2. The apparatus for monitoring overlapped objects according to claim 1 , wherein said CPU comprises an image processing unit.
3. The apparatus for monitoring overlapped objects according to claim 1 , wherein said CPU is equipped with AOI function.
4. The apparatus for monitoring overlapped objects according to claim 1 , wherein said projection device is a laser light source.
5. The apparatus for monitoring overlapped objects according to claim 1 , wherein said camera can be a device composed of light sensitization element.
6. The apparatus for monitoring overlapped objects according to claim 1 , wherein the angle of said camera can be adjusted between 5 degrees and 85 degrees.
7. The apparatus for monitoring overlapped objects according to claim 1 , wherein the angle of said camera can be at 90 degrees to the target object.
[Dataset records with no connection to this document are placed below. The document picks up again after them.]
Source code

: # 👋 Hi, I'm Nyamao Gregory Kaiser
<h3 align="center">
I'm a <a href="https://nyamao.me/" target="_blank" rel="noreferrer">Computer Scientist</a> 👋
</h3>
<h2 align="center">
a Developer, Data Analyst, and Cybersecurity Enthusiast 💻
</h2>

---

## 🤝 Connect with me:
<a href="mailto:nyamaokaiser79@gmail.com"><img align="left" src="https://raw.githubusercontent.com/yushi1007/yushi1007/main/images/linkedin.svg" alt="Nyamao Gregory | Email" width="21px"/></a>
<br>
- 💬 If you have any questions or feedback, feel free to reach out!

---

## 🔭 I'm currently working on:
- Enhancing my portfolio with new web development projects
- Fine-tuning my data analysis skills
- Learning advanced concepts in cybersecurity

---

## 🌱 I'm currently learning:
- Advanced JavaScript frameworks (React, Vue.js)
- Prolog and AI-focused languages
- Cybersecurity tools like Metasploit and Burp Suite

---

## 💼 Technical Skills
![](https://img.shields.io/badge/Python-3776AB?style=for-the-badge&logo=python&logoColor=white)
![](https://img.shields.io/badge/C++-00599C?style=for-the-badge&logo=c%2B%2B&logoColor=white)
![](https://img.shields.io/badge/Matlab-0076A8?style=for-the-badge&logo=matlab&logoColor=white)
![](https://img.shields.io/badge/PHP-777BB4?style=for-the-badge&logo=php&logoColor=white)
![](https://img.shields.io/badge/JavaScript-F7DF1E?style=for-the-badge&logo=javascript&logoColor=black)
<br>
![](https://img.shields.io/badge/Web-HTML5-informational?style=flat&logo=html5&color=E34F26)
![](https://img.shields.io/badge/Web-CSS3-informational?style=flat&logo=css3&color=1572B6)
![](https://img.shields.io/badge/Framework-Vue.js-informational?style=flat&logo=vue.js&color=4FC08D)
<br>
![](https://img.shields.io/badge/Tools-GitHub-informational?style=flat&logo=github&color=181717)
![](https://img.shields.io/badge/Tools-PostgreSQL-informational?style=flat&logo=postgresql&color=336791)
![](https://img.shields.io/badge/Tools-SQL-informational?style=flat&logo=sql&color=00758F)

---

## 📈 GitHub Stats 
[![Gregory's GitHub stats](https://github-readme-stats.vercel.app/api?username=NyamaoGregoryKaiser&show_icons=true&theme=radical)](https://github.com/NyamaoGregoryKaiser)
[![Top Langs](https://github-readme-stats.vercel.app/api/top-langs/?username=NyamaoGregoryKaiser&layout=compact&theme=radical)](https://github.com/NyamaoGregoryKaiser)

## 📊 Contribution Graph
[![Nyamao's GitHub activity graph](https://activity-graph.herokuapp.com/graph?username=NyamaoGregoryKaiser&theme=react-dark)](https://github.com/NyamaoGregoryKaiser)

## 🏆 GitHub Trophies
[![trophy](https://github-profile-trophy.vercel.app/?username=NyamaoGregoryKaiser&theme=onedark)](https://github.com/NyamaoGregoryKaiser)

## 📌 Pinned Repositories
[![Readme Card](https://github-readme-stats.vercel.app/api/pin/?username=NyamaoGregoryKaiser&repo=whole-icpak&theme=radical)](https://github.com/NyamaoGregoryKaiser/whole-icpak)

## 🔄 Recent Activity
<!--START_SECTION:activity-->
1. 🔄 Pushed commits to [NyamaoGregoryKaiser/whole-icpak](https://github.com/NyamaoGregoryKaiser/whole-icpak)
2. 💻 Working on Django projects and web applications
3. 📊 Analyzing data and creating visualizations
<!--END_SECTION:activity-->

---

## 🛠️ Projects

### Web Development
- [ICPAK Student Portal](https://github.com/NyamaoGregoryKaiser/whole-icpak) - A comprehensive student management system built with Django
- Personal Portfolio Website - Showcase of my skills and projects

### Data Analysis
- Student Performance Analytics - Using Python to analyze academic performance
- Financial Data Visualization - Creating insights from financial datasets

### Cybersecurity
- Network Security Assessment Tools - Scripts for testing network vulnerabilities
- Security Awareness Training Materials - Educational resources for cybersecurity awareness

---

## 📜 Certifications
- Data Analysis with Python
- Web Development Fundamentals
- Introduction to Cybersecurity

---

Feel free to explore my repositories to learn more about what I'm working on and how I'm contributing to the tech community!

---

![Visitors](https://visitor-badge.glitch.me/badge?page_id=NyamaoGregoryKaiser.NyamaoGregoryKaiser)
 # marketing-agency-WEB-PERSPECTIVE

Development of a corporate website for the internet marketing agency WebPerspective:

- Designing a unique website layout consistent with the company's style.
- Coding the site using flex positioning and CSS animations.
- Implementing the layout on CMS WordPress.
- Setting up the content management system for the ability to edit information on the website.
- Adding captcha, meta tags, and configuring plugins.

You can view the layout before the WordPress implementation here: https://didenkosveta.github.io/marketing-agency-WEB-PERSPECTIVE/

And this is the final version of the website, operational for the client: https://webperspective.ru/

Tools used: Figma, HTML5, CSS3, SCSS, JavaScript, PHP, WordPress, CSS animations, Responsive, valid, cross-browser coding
8. The apparatus for monitoring overlapped objects according to claim 1 , further comprising a display device for receiving and displaying image data transmitted by said CPU, wherein said display device can display the position of said critical line.
9. The apparatus for monitoring overlapped objects according to claim 8 , wherein said display device can be chosen from a flat panel display, an oscilloscope, and a projector.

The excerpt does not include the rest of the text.